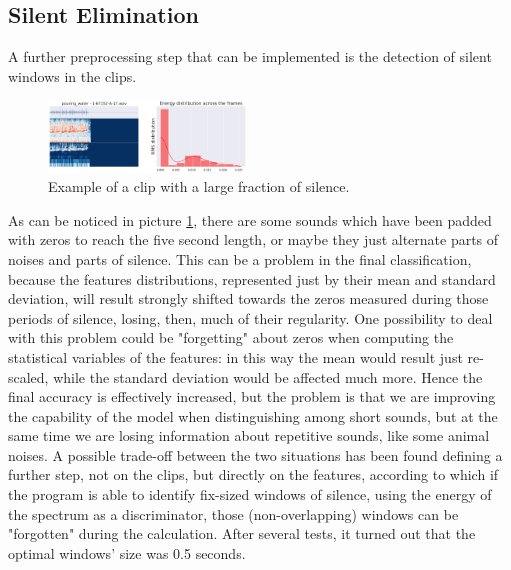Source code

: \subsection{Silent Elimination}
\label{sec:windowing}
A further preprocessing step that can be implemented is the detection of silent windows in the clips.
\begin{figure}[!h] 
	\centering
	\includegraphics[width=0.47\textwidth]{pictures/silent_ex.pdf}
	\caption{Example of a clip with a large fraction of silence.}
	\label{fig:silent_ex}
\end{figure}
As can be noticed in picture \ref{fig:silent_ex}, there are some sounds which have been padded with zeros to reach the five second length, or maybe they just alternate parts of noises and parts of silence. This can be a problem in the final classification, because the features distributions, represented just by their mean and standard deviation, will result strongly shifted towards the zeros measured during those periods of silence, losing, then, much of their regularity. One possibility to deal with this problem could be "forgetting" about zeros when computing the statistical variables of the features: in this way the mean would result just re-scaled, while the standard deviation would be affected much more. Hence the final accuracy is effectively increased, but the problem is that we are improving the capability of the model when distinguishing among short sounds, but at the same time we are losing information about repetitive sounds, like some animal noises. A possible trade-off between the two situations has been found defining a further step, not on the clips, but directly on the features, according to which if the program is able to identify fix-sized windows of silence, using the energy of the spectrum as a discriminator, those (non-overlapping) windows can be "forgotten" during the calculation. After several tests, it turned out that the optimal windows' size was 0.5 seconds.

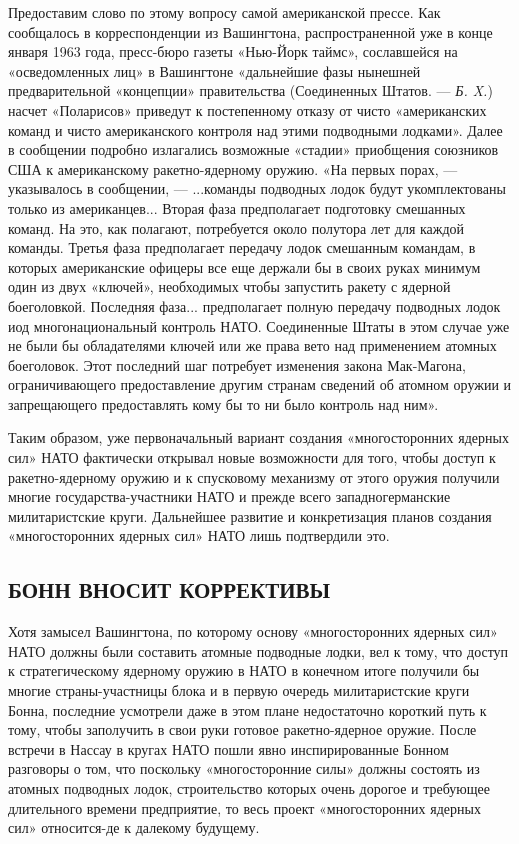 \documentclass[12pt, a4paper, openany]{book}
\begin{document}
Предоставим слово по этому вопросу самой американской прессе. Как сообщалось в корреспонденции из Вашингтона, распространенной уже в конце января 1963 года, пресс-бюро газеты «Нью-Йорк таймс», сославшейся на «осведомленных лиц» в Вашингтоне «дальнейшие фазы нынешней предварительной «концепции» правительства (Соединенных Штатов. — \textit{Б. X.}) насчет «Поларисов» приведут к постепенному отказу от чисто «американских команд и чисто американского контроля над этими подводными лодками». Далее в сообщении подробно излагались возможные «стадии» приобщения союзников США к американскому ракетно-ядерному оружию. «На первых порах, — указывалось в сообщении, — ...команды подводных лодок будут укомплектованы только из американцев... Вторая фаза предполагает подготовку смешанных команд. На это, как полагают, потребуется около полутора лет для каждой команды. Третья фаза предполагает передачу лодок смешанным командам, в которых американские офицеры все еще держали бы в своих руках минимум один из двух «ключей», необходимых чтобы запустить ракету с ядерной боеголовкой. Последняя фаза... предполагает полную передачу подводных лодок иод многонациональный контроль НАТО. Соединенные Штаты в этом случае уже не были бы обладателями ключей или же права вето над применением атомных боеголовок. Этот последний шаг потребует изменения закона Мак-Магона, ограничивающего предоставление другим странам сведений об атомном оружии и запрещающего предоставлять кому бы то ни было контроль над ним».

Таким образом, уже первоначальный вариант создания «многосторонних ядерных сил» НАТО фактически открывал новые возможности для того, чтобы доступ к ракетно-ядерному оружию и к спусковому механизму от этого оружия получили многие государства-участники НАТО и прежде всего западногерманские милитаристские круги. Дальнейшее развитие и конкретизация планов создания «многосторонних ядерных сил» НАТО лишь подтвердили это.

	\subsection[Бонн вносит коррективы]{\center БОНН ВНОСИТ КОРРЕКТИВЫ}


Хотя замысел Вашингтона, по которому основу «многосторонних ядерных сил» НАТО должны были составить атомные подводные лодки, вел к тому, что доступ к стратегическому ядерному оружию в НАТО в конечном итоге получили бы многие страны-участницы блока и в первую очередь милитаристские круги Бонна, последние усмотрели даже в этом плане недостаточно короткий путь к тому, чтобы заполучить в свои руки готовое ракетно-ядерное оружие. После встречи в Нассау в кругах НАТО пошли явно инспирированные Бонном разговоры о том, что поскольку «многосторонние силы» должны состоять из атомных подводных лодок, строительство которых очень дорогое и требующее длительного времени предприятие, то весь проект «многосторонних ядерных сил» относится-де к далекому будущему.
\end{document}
········
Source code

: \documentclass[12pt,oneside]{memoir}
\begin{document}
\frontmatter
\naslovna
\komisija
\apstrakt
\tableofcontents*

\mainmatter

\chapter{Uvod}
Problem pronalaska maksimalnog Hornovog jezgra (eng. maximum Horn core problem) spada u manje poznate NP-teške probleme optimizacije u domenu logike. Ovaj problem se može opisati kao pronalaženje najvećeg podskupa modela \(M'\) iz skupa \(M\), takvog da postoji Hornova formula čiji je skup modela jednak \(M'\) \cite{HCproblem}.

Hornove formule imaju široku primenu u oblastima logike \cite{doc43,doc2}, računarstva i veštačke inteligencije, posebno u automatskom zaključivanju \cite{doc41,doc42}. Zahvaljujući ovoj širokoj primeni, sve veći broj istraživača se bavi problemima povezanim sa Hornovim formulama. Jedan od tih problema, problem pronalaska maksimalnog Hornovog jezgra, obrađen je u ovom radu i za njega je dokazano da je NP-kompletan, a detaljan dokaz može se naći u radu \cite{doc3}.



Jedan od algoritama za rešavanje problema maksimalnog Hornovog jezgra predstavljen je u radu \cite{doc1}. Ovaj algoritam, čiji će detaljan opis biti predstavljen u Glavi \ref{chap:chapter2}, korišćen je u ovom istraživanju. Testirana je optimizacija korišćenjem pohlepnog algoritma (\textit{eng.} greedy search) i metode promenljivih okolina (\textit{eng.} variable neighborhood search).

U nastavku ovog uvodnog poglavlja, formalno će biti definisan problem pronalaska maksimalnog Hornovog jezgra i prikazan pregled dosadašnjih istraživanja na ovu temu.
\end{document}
········
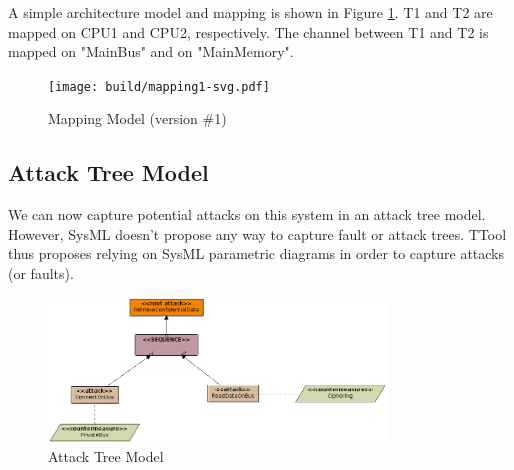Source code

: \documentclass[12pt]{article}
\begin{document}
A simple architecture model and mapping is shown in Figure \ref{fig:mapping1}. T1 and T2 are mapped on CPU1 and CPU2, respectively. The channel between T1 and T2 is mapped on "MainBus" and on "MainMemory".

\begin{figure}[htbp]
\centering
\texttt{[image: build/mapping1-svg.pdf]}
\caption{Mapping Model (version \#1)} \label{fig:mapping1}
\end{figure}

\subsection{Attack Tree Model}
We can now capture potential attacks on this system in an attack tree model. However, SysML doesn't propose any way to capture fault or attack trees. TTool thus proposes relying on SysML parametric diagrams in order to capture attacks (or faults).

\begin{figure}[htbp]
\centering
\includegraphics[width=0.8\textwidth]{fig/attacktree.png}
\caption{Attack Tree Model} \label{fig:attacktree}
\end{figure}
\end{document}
········
◆ Exercise description ◆
Find every line in the records that has the word "Hornovog". Then report the count alone.

◆ The completed task ◆
4